I did wonder, so that's working as expected then. How about running on 3cyls below 3,000rpm? Only for a couple hundred yards.

I start it, reduce choke to 2/3rds, hand on throttle to keep it at 3,000 revs, so it's on all 4. Do that for 30 seconds. Drop revs, into 1st, pick up revs, off the choke, so I don't foul the plugs and slip the clutch for the first 20 to 30yds. The first 20yds it is very reluctant, bogging down and wants to be on 3 cylinders. Then it pulls 1st gear at 3,000 revs no clutch. Initially with the odd miss, but no backfiring. I have 400yds to a T junction. By half way, it's happier. At the T junction it will idle on just the clutch. Pull away and it's fine thereafter, for the rest of the day. But the first bit on the drive and taking off, it wants to run on 3 cylinders and doesn't feel happy to be out!

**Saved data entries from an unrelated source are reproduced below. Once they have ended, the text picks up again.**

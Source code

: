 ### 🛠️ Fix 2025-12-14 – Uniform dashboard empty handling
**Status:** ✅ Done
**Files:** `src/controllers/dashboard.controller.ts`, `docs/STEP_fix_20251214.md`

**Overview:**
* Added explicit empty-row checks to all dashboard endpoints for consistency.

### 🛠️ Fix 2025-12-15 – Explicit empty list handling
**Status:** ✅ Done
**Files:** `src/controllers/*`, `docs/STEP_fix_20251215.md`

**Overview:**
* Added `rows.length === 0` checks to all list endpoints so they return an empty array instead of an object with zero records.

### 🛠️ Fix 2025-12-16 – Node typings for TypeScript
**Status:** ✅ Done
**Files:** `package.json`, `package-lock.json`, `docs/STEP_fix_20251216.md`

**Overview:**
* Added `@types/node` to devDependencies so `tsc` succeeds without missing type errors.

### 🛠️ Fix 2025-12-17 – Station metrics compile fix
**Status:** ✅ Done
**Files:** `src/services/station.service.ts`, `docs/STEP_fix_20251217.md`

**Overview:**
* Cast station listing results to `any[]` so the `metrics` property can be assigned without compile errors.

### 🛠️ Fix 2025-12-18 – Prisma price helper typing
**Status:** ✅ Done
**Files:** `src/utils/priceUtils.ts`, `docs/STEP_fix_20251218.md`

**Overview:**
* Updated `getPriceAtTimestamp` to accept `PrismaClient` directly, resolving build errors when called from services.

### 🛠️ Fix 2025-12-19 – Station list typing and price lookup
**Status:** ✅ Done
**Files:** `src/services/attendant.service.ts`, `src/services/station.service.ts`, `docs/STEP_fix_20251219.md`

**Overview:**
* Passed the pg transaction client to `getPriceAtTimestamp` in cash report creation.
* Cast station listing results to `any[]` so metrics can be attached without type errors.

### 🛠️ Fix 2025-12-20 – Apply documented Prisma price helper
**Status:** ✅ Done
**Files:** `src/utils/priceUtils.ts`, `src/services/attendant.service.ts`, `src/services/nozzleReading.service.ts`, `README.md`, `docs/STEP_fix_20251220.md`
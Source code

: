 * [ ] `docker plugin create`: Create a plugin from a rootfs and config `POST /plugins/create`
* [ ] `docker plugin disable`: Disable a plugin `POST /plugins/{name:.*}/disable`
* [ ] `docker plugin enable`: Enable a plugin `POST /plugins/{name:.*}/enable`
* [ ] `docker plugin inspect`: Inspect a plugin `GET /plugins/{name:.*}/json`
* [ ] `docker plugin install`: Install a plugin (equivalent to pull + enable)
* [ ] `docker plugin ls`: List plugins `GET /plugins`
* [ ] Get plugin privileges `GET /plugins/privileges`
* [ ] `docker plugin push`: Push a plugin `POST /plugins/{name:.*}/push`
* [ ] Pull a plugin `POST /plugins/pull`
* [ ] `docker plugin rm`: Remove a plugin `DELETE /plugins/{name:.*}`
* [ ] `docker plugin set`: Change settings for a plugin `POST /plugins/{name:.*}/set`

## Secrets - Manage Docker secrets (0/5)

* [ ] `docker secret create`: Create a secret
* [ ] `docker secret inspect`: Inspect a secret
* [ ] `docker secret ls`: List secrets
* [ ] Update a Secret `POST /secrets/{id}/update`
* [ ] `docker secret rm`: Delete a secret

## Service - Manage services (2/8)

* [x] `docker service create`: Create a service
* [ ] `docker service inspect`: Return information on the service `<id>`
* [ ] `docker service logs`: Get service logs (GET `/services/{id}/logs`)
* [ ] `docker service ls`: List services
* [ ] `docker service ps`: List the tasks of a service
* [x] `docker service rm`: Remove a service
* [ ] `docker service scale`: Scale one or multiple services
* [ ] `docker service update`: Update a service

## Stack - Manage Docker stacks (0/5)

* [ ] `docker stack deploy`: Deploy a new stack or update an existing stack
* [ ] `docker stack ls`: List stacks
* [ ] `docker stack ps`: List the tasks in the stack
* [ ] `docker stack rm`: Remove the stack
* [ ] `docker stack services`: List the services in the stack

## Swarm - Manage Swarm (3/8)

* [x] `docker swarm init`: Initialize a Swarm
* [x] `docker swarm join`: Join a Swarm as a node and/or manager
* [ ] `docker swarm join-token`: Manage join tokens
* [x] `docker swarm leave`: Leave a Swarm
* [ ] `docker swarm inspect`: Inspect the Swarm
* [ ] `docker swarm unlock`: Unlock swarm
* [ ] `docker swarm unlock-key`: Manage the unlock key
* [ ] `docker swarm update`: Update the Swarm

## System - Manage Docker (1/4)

You’re not satisfied. I think you’re asking the right questions and you know if 3 cylinders are happy the 4th one should be too. Find out which cylinder isn’t happy and concentrate your efforts on that one. Compare the choke valve closures with the other ones, the bowl fuel level, etc..Find out what is different.

Back when these bikes were new they started instantly cold with the choke and a push of the button. I’ve never fouled a plug from not getting the choke off quick enough after a cold start…my buddy used to ride his stock 75k with the choke on to make lope like the older guys’ cammed up 836s…

A stock, well tuned, pre PD carbs, 750, K or F, will carburate good, at all riding rpms.  Only a snap instant wide open throttle opening below 3,000rpm (sometimes below 3500 on colder days) will result in a complete bog. Later Pd carbs had accelerator pumps, choke fast idle cam, etc, and perhaps leaner mixtures than the older round tops.

Find out why it’s down 1 cylinder cold and then follow PeWe’s advice (sounds like he’s got some methanol fuel experience counting plug thread colors). if you don’t think it’s running right, you’re probably right. If the cold is magnifying the one cylinder’s problem, the same cylinder may not be running as well as the other three “hot” either. And those good three are dragging the 1 cylinder along too. Everything bad is magnified when you’re down a cylinder or more… it has to run on 4 before you can intelligently make changes…don’t give up. Get your magnifying glass out and find out what’s plugged up or different…persevere…😁

Are you near sea level elevation..?
« Last Edit: April 08, 2024, 04:02:57 AM by Tracksnblades1 »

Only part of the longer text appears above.